■ **Task instructions**
Below are some entries. Count the lines where "lstlisting" appears and state only that number.

Entries taken from a collection:
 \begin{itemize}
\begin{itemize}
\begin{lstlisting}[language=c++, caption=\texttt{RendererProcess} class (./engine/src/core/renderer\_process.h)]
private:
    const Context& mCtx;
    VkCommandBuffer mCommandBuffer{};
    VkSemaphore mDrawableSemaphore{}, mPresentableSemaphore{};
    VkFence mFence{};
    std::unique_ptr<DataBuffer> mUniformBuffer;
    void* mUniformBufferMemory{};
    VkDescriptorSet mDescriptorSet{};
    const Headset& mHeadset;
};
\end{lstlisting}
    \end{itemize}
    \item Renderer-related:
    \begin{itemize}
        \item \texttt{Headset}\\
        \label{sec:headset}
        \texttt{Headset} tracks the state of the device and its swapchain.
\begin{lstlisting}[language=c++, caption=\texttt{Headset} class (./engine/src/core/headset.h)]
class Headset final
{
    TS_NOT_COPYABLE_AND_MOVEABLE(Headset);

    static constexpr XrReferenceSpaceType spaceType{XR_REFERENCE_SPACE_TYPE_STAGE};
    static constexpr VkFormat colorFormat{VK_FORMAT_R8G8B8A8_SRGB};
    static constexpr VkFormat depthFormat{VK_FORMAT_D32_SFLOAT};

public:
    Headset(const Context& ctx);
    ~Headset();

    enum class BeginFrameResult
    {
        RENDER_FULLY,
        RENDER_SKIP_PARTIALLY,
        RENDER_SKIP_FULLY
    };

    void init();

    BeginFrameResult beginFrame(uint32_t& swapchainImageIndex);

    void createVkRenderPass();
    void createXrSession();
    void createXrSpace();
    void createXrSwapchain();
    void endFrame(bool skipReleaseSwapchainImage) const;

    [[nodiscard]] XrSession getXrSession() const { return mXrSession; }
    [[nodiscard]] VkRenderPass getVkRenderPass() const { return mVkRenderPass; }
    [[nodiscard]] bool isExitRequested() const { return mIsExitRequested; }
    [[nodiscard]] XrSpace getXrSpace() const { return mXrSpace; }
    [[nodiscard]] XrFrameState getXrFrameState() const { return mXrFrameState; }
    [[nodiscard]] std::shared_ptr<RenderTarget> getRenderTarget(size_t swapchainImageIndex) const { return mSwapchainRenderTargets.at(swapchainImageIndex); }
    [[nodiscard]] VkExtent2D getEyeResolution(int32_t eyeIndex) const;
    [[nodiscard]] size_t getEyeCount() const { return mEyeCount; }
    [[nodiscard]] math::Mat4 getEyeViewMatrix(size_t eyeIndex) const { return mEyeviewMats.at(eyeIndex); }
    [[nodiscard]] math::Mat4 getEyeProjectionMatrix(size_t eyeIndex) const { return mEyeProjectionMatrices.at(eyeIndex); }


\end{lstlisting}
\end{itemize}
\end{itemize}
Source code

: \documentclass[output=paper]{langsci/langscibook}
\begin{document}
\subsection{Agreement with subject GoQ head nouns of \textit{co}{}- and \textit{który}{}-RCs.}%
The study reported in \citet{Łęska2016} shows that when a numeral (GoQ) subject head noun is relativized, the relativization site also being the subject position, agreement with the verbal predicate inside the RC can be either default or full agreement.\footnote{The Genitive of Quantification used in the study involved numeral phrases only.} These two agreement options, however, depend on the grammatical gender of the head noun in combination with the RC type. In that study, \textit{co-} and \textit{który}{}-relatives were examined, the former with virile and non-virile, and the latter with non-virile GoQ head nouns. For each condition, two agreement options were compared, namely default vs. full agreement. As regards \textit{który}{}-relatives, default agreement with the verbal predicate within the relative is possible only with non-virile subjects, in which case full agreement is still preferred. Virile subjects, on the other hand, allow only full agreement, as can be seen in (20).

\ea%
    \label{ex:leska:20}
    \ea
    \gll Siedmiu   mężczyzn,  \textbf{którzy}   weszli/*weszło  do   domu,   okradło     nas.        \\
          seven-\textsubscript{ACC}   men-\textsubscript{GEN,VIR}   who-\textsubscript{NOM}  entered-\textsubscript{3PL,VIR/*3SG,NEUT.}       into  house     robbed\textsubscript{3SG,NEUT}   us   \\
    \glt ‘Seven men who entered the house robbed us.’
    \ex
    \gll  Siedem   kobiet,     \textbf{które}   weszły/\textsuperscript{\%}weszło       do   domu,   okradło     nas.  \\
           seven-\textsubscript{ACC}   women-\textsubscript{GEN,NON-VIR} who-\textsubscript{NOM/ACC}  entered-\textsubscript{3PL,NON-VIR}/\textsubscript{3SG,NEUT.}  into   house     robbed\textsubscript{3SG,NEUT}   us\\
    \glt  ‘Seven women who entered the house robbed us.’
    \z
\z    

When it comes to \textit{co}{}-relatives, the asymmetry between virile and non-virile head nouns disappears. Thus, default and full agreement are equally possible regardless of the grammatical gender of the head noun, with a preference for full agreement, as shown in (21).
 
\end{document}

■ **Response area**
4